The Partnership Agreement

There are many things to consider before entering into partnership. Capital/profit shares; premises and partnership assets; insurance; partner entitlements and restrictions; and exit mechanisms – to name but a few.

Without a written partnership agreement dealing with these matters and formalising the working relationship of the partners, disputes can easily arise.

The importance of a partnership agreement

Without a written partnership agreement dealing with these matters and formalising the working relationship of the partners, disputes can easily arise, not least because individual partners will have different (and in all likelihood changing) expectations. A partnership comes into being whenever people are “carrying on business in common with a view to profit” and there is no pre-requisite for a written agreement, however, since the default provisions which apply to partnerships without formal partnership agreements date back to the Partnership Act 1890, a written agreement ensuring the default provisions do not apply is always advisable.

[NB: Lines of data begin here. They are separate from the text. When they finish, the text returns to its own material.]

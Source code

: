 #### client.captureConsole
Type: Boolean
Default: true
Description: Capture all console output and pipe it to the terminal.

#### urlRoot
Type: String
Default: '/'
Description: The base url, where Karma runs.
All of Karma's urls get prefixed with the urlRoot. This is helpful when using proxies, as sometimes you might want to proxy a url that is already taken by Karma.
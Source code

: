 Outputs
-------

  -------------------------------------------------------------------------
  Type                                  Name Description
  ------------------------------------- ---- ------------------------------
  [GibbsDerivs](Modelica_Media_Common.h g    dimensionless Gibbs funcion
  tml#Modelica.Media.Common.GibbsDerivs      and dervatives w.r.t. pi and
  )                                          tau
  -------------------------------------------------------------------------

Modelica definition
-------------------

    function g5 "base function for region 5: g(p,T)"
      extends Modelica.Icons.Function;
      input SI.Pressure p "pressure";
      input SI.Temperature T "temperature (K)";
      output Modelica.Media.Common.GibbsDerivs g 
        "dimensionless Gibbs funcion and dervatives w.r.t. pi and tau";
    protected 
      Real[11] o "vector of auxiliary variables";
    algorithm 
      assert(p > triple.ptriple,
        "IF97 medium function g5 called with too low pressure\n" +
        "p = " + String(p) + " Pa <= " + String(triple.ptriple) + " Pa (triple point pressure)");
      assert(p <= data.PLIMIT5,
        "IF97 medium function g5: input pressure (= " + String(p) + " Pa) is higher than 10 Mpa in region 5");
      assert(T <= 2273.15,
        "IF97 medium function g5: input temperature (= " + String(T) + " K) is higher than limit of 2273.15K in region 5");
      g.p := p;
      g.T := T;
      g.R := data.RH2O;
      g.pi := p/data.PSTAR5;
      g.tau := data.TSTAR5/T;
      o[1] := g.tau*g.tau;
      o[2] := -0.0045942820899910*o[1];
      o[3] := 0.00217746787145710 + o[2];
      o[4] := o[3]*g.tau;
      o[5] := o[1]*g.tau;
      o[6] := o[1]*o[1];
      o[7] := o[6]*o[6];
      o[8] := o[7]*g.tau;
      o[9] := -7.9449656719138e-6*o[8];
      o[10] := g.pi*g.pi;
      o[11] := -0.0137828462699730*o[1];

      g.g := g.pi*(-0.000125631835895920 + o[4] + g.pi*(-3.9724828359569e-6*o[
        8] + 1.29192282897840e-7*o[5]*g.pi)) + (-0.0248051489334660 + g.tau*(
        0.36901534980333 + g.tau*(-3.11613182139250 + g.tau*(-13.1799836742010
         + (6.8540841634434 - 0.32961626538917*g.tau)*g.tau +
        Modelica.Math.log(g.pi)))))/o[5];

The partnership agreement is therefore the most important document in any partnership. It identifies the obligations, responsibilities and restrictions of the partners in the practice and should be a living document which is regularly reviewed to ensure it continues to be appropriate to the way the partnership operates.

As partners are self-employed and not employees with employment contracts the partnership agreement also provides clarity on sessional and financial commitments, entitlement to profit share and the impact on this of absences (holidays, sickness, maternity/paternity), responsibility for locum costs; and mechanisms relating to expulsion and retirement.

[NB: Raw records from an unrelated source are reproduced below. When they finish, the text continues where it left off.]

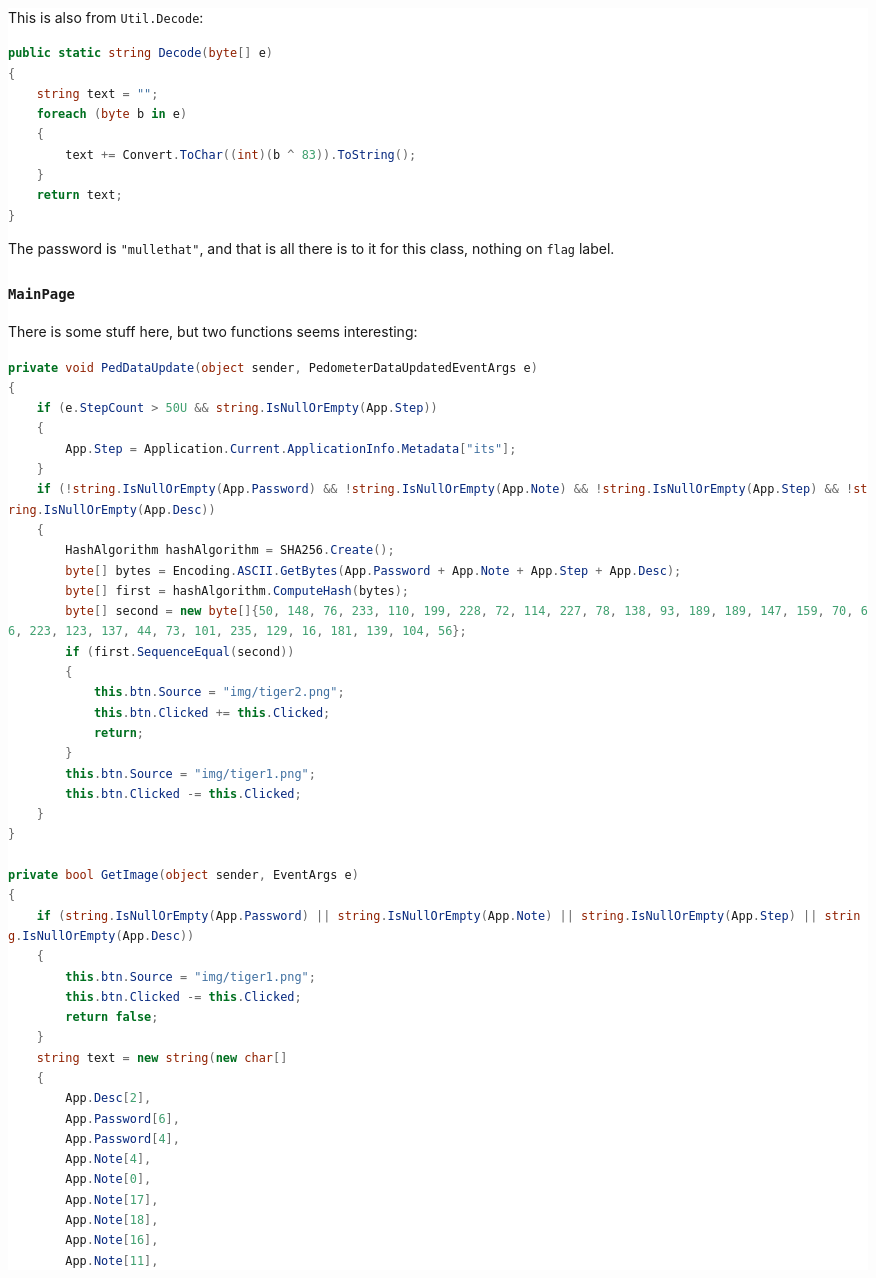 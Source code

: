 This is also from `Util.Decode`:
```C#
public static string Decode(byte[] e)
{
	string text = "";
	foreach (byte b in e)
	{
		text += Convert.ToChar((int)(b ^ 83)).ToString();
	}
	return text;
}
```
The password is `"mullethat"`, and that is all there is to it for this class,
nothing on `flag` label.

### `MainPage`

There is some stuff here, but two functions seems interesting:
```C#
private void PedDataUpdate(object sender, PedometerDataUpdatedEventArgs e)
{
    if (e.StepCount > 50U && string.IsNullOrEmpty(App.Step))
    {
        App.Step = Application.Current.ApplicationInfo.Metadata["its"];
    }
    if (!string.IsNullOrEmpty(App.Password) && !string.IsNullOrEmpty(App.Note) && !string.IsNullOrEmpty(App.Step) && !string.IsNullOrEmpty(App.Desc))
    {
        HashAlgorithm hashAlgorithm = SHA256.Create();
        byte[] bytes = Encoding.ASCII.GetBytes(App.Password + App.Note + App.Step + App.Desc);
        byte[] first = hashAlgorithm.ComputeHash(bytes);
        byte[] second = new byte[]{50, 148, 76, 233, 110, 199, 228, 72, 114, 227, 78, 138, 93, 189, 189, 147, 159, 70, 66, 223, 123, 137, 44, 73, 101, 235, 129, 16, 181, 139, 104, 56};
        if (first.SequenceEqual(second))
        {
            this.btn.Source = "img/tiger2.png";
            this.btn.Clicked += this.Clicked;
            return;
        }
        this.btn.Source = "img/tiger1.png";
        this.btn.Clicked -= this.Clicked;
    }
}

private bool GetImage(object sender, EventArgs e)
{
    if (string.IsNullOrEmpty(App.Password) || string.IsNullOrEmpty(App.Note) || string.IsNullOrEmpty(App.Step) || string.IsNullOrEmpty(App.Desc))
    {
        this.btn.Source = "img/tiger1.png";
        this.btn.Clicked -= this.Clicked;
        return false;
    }
    string text = new string(new char[]
    {
        App.Desc[2],
        App.Password[6],
        App.Password[4],
        App.Note[4],
        App.Note[0],
        App.Note[17],
        App.Note[18],
        App.Note[16],
        App.Note[11],
```

[Xamarin]: https://dotnet.microsoft.com/apps/xamarin
[Tizen]: https://www.tizen.org/
[Dnspy]: https://github.com/0xd4d/dnSpy
[AES]: https://en.wikipedia.org/wiki/Advanced_Encryption_Standard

Not only is it essential that all partners, including any new partners, sign the partnership agreement to confirm their understanding of, and agreement to, its terms, it is also essential that those terms are up to date. Periods of change within a partnership are inevitable and should always be accompanied by a review of the existing partnership agreement considering:

  • Mutual assessment periods, ie: probation
  • Working commitment and profit share, including immediate full parity or a plan to build up parity over time;
  • Capital contributions: are they suitable, will they deter prospective partners and, if so, what are the options, eg: time to build up and/or building capital from undrawn profits?
  • Ring fenced liabilities: do existing partners assume the responsibility of historic liabilities?
  • Premises: will a new partner will be expected to buy in. If so: who will they acquire the interest from; when will they be expected to complete the “buy in”; how will the value be ascertained; is there a mortgage secured on the property; if the partners own the premises what happens when a partner leaves the partnership?
  • Exit mechanisms: do they work from a practical perspective and do they protect the partnership whilst allowing partners to extract their investment on reasonable terms?

Expert Advice

Essentially it all boils down to proceeding with caution and quite simply given that many GPs and practices are time poor it can become very stressful without legal help. It should be an imperative that a fit for purpose partnership agreement is drawn up with a law firm that has the knowledge and understanding of the complicated regulatory authority and the unique nature of the GP practice.

Any relationship is about counter-balancing and building. It can be hard, but it is rewarding, especially if the foundations are firm and built on trust.